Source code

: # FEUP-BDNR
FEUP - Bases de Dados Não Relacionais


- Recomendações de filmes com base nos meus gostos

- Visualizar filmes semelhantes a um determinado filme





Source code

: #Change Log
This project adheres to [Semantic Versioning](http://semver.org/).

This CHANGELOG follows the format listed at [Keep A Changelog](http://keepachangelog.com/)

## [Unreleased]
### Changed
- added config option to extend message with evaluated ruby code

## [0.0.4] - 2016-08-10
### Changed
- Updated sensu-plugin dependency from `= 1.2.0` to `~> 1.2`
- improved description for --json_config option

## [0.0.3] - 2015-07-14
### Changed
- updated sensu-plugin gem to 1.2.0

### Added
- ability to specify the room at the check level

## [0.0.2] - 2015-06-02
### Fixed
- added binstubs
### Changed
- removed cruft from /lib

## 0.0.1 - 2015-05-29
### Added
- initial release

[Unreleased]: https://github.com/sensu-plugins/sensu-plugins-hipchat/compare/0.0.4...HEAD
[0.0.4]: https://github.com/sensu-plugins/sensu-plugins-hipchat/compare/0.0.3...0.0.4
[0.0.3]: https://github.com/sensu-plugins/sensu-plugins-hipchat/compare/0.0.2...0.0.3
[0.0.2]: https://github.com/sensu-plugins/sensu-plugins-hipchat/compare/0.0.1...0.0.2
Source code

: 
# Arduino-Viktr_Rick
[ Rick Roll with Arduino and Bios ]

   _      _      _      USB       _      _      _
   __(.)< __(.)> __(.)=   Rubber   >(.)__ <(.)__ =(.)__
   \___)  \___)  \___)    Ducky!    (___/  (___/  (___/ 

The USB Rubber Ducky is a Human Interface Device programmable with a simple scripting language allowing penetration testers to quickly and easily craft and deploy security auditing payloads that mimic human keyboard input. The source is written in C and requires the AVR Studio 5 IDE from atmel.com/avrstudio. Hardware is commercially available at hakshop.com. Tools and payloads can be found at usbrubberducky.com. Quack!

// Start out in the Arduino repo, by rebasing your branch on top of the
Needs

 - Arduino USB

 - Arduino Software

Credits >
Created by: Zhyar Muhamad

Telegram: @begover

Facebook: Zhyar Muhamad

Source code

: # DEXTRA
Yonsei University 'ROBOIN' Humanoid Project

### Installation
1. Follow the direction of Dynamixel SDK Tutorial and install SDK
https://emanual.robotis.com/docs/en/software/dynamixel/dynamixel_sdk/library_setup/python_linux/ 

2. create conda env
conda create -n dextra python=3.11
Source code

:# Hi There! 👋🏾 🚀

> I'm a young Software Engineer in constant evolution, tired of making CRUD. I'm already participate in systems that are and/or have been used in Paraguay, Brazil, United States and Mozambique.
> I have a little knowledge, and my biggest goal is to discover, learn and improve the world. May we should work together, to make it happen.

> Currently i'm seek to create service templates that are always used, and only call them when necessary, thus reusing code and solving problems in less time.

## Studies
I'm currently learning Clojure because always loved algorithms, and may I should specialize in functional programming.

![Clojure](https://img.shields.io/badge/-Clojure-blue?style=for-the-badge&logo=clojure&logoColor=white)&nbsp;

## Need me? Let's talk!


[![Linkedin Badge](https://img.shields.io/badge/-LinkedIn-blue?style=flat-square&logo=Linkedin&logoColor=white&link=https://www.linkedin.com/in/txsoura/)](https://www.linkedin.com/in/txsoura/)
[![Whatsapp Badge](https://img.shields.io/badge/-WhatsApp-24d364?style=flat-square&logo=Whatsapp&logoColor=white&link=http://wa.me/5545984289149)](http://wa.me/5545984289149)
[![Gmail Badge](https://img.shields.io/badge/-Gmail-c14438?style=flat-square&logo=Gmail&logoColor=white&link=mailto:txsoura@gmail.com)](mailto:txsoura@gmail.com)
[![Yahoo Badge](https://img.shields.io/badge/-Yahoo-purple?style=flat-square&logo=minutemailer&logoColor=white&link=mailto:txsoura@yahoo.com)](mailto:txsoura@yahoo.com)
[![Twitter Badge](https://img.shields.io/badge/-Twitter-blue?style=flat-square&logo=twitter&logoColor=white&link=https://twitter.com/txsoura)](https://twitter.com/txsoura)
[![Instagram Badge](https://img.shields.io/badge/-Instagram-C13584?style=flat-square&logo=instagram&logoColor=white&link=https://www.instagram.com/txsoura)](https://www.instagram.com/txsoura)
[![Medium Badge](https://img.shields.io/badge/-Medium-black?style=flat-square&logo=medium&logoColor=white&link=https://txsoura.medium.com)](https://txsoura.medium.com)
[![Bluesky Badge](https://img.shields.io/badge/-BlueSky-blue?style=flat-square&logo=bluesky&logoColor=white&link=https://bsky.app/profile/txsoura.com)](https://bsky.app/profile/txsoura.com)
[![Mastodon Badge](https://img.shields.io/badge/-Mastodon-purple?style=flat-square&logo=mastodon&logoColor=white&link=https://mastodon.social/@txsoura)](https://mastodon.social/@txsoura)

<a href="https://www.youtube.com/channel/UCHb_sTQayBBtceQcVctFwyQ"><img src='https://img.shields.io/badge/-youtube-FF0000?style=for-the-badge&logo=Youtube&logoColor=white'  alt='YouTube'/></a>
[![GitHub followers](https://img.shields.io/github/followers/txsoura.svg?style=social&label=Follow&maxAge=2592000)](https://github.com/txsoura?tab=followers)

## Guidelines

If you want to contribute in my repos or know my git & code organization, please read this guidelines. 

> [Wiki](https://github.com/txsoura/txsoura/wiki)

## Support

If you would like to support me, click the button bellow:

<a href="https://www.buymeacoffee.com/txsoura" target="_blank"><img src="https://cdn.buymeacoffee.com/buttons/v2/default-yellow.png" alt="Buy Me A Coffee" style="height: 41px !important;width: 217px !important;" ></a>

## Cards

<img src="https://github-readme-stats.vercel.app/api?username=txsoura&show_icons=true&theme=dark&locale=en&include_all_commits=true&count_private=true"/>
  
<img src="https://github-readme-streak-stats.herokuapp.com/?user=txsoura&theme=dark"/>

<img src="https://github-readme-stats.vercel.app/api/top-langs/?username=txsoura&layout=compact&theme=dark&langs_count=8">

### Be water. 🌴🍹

————

TASK BRIEF ▸ For the records above, tally the lines holding the word "compare". Answer with the number only.

ANSWER SPACE ▸ 4